- _Exercise details_
Determine how many lines in the entries below contain the word "item". The reply is that number alone.

**** Data for this task

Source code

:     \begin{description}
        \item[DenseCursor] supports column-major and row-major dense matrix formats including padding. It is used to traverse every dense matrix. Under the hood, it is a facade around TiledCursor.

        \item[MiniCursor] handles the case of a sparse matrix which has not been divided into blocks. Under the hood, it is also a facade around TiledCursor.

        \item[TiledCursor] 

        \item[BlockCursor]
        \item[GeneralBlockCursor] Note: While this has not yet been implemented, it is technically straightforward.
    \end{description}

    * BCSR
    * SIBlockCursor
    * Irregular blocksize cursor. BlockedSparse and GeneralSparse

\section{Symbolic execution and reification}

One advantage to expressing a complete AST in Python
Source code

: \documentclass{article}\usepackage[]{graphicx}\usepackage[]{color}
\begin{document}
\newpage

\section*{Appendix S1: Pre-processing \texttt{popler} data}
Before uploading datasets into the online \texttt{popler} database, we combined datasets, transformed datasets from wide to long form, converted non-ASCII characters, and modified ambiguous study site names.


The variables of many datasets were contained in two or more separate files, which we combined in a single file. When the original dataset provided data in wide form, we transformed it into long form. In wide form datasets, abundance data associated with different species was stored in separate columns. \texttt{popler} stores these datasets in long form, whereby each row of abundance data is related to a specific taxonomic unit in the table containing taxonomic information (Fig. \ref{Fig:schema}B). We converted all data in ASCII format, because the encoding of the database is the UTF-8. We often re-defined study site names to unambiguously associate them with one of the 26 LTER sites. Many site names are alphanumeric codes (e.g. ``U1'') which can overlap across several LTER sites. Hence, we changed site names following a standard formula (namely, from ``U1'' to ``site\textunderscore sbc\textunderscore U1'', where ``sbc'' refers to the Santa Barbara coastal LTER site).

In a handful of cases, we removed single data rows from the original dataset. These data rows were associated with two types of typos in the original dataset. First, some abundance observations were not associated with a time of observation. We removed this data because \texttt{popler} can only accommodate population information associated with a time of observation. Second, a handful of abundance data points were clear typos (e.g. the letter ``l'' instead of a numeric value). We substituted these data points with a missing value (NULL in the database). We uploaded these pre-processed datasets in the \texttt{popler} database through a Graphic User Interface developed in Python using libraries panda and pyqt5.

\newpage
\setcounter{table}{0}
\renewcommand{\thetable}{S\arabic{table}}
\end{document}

********
**** Data for this task

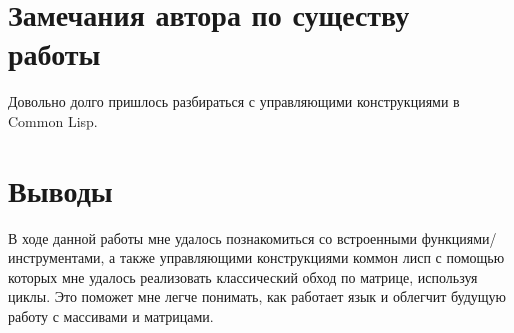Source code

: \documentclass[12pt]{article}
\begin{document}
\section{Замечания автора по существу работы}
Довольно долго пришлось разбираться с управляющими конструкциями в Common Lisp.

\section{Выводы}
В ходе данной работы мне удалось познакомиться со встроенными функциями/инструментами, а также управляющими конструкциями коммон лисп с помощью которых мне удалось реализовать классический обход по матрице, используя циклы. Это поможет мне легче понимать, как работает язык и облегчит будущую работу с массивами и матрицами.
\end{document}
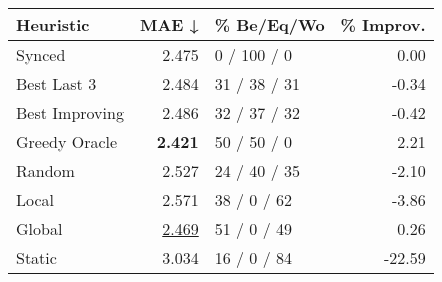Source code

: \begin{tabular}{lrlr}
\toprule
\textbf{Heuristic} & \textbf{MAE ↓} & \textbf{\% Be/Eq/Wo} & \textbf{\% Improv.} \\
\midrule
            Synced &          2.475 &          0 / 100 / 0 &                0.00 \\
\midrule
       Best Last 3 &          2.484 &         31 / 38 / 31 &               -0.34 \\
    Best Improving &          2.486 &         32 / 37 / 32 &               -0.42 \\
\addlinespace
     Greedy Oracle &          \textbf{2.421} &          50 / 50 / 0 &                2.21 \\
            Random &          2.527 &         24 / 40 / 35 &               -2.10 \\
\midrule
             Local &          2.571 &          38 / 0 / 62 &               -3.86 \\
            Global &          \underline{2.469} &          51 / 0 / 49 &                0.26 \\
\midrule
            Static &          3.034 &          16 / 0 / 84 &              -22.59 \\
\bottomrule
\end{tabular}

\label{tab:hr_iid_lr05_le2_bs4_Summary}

********

- _Problem solution_
5